But she’s gone now. Part of me knew it the moment the Old Magic separated from her body. Part of me knew it before then, the moment Az’s blade punctured her chest.
When the dagger sliced through her skin, my first thought was how that couldn’t be, because Az had entered a fae vow not to lay a hand on her.
My father would have beaten me for making a vow like that. One with loopholes that don’t account for figurative language.
The curse can be so literal at times.
Even then, I don’t know if I would have thought to be more specific. Because as deluded as I knew Az was, as likely as I found it that he might force himself on her having convinced himself that was what Asha wanted, never did I dream he would try to kill her.
“Asha.” I crawl to her, the guards who previously detained me still in shock over their queen’s death.
As I draw closer, her blood coating the slippery floor soaks my hands.

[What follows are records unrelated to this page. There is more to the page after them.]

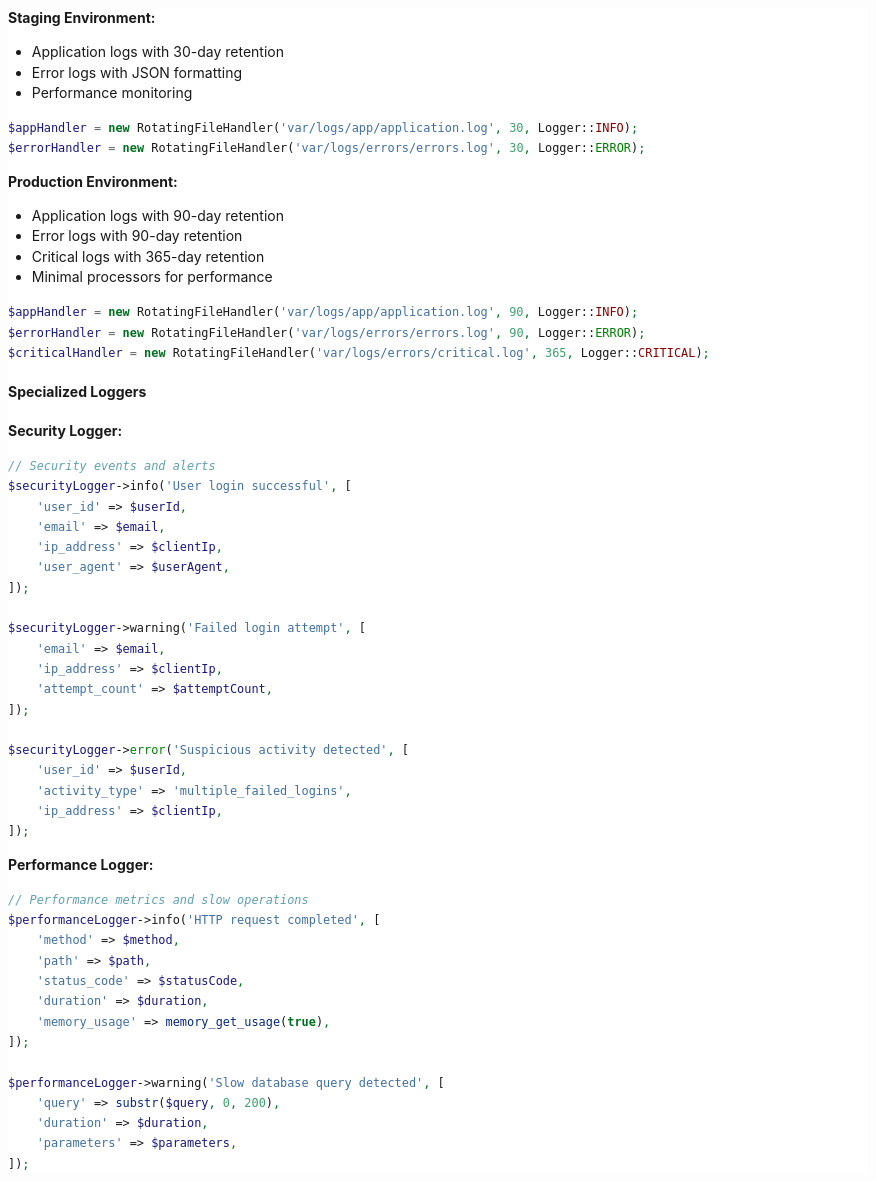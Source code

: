 **Staging Environment:**
- Application logs with 30-day retention
- Error logs with JSON formatting
- Performance monitoring

```php
$appHandler = new RotatingFileHandler('var/logs/app/application.log', 30, Logger::INFO);
$errorHandler = new RotatingFileHandler('var/logs/errors/errors.log', 30, Logger::ERROR);
```

**Production Environment:**
- Application logs with 90-day retention
- Error logs with 90-day retention
- Critical logs with 365-day retention
- Minimal processors for performance

```php
$appHandler = new RotatingFileHandler('var/logs/app/application.log', 90, Logger::INFO);
$errorHandler = new RotatingFileHandler('var/logs/errors/errors.log', 90, Logger::ERROR);
$criticalHandler = new RotatingFileHandler('var/logs/errors/critical.log', 365, Logger::CRITICAL);
```

#### Specialized Loggers

**Security Logger:**
```php
// Security events and alerts
$securityLogger->info('User login successful', [
    'user_id' => $userId,
    'email' => $email,
    'ip_address' => $clientIp,
    'user_agent' => $userAgent,
]);

$securityLogger->warning('Failed login attempt', [
    'email' => $email,
    'ip_address' => $clientIp,
    'attempt_count' => $attemptCount,
]);

$securityLogger->error('Suspicious activity detected', [
    'user_id' => $userId,
    'activity_type' => 'multiple_failed_logins',
    'ip_address' => $clientIp,
]);
```

**Performance Logger:**
```php
// Performance metrics and slow operations
$performanceLogger->info('HTTP request completed', [
    'method' => $method,
    'path' => $path,
    'status_code' => $statusCode,
    'duration' => $duration,
    'memory_usage' => memory_get_usage(true),
]);

$performanceLogger->warning('Slow database query detected', [
    'query' => substr($query, 0, 200),
    'duration' => $duration,
    'parameters' => $parameters,
]);
```
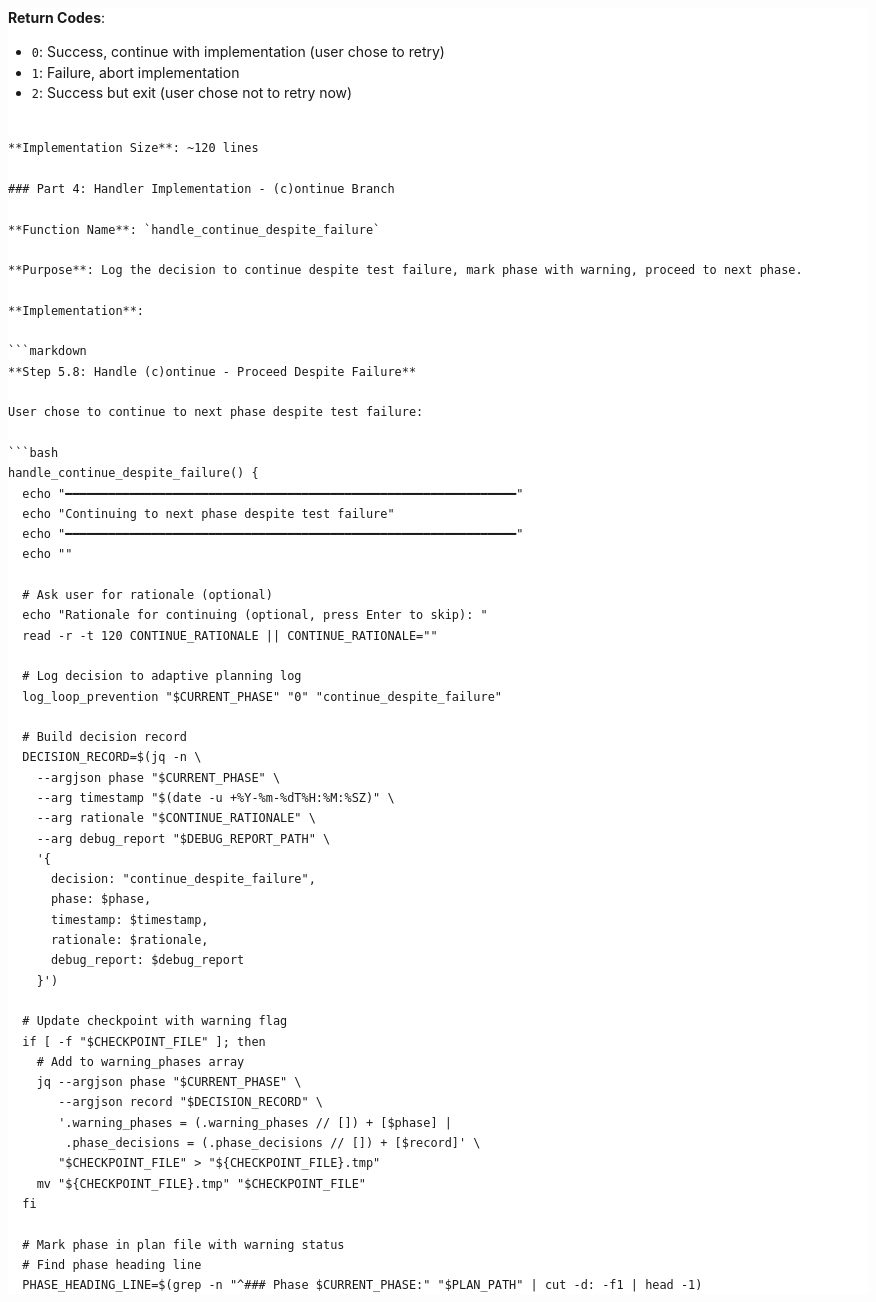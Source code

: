 **Return Codes**:
- `0`: Success, continue with implementation (user chose to retry)
- `1`: Failure, abort implementation
- `2`: Success but exit (user chose not to retry now)
```

**Implementation Size**: ~120 lines

### Part 4: Handler Implementation - (c)ontinue Branch

**Function Name**: `handle_continue_despite_failure`

**Purpose**: Log the decision to continue despite test failure, mark phase with warning, proceed to next phase.

**Implementation**:

```markdown
**Step 5.8: Handle (c)ontinue - Proceed Despite Failure**

User chose to continue to next phase despite test failure:

```bash
handle_continue_despite_failure() {
  echo "━━━━━━━━━━━━━━━━━━━━━━━━━━━━━━━━━━━━━━━━━━━━━━━━━━━━━━━━━━━━━━━"
  echo "Continuing to next phase despite test failure"
  echo "━━━━━━━━━━━━━━━━━━━━━━━━━━━━━━━━━━━━━━━━━━━━━━━━━━━━━━━━━━━━━━━"
  echo ""

  # Ask user for rationale (optional)
  echo "Rationale for continuing (optional, press Enter to skip): "
  read -r -t 120 CONTINUE_RATIONALE || CONTINUE_RATIONALE=""

  # Log decision to adaptive planning log
  log_loop_prevention "$CURRENT_PHASE" "0" "continue_despite_failure"

  # Build decision record
  DECISION_RECORD=$(jq -n \
    --argjson phase "$CURRENT_PHASE" \
    --arg timestamp "$(date -u +%Y-%m-%dT%H:%M:%SZ)" \
    --arg rationale "$CONTINUE_RATIONALE" \
    --arg debug_report "$DEBUG_REPORT_PATH" \
    '{
      decision: "continue_despite_failure",
      phase: $phase,
      timestamp: $timestamp,
      rationale: $rationale,
      debug_report: $debug_report
    }')

  # Update checkpoint with warning flag
  if [ -f "$CHECKPOINT_FILE" ]; then
    # Add to warning_phases array
    jq --argjson phase "$CURRENT_PHASE" \
       --argjson record "$DECISION_RECORD" \
       '.warning_phases = (.warning_phases // []) + [$phase] |
        .phase_decisions = (.phase_decisions // []) + [$record]' \
       "$CHECKPOINT_FILE" > "${CHECKPOINT_FILE}.tmp"
    mv "${CHECKPOINT_FILE}.tmp" "$CHECKPOINT_FILE"
  fi

  # Mark phase in plan file with warning status
  # Find phase heading line
  PHASE_HEADING_LINE=$(grep -n "^### Phase $CURRENT_PHASE:" "$PLAN_PATH" | cut -d: -f1 | head -1)
```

I’m transported to Rivre, where over a year ago I held the same position, cradling my wife in my arms. There was still life in her that time.
There is none now.
Her scars have returned, whatever magic the healer wrought on her skin having dissipated with her spirit.
I feel for her pulse in the crook of her neck as I brush her sweat-ridden hair away. All I find is an absence of the vitality that thrummed there only moments ago.
That’s the strangeness of it all. That Asha was here, just a moment ago, looking into my eyes and trying to communicate something to me.
It’s a moment so fresh in time; it feels wrong, that she’s no longer here. No longer breathing. That her chest no longer rises and falls, her eye no longer sees.
It remains open, staring at the ceiling above, and I brush the side of my hand, the part that’s not sticky with her blood, over her lid. There’s a part of me that’s selfish in doing so, like if her eye is closed, I can pretend she’s sleeping. Something that’s impossible to do with her staring into nothing.
It doesn’t help.
Asha doesn’t look like she’s sleeping.
Asha looks dead.
Because she is.
Something within me cracks. Rips. An anguish I’ve never experienced before. I came close the day I thought I’d lost her. But she’d been hanging onto life by a thread, and I’d still been clinging to the other end.
There’s nothing for me to cling to now. Nothing but her corpse, which is already cooling to the touch, and I don’t even have my magic within me to warm it.
“No,” I groan, but the word is fruitless, empty on my tongue. “No, you didn’t die before. We saved you before.”
Had we simply postponed the inevitable, then? When Asha’s heart had beat again at the Council meeting, had it been because she simply hadn’t fulfilled her purpose yet, and now she has, so she’s been taken away from me?
I take her hand, and it hurts to touch her limp fingers.
Something comes hurtling for my head. I catch it, the vial of liquid moonlight cooling my palm.
I glance over to Blaise, who shrugs and scrapes her foot against the floor. “I swiped some from a warehouse a while back.”
I stare down at the vial in my hand, and I know then I could have her back. Know that the same process that led to Farin inhabiting Nox’s body could bring her back to me.
It’s then that the plan unfolds. We wouldn’t even have to use someone who is alive to do it. Hadn’t Blaise admitted that Nox’s initial plan for his spell had been to use a fresh corpse?
She wouldn’t look like Asha. Talk like Asha, but I don’t care. It’s never been about Asha’s body. It’s like I told her all those nights ago in Rivre. Her body is the anchor that ties her to this side of the sun. It’s what keeps her here with me.
It’s what keeps her here with me.
Suddenly, I feel as though I can’t breathe.
I can’t be here without Asha.
I can’t survive in a world she doesn’t inhabit.
I know now that my father was right. That males aren’t meant to outlive their females. I’m not made for this, I’m not…
The vial is cold to the touch. Silvery moonlight swirls inside the mixture, and I find it difficult to look away.
“We’d have to burn the body,” says a voice from the corner. Blaise’s.
I turn to look at her, to challenge the judgment on her face, but there is none.
I can tell by the set of her jaw that she understands. That doesn’t mean she approves. But she won’t stand in my way. It’s her fault, after all. Her fault for planting the idea in Asha’s mind. Her fault for putting my wife in the hands of a lunatic.
But Blaise’s use of the word “we” tells me she’ll help.
I can decide how I’ll punish Blaise later, but first I need to know. “Is it so awful?” I ask. “Being what you are?”
Blaise looks down at herself, and for the first time I notice there’s something different about her. Something I can’t place. “I don’t think I can answer that for anyone else.”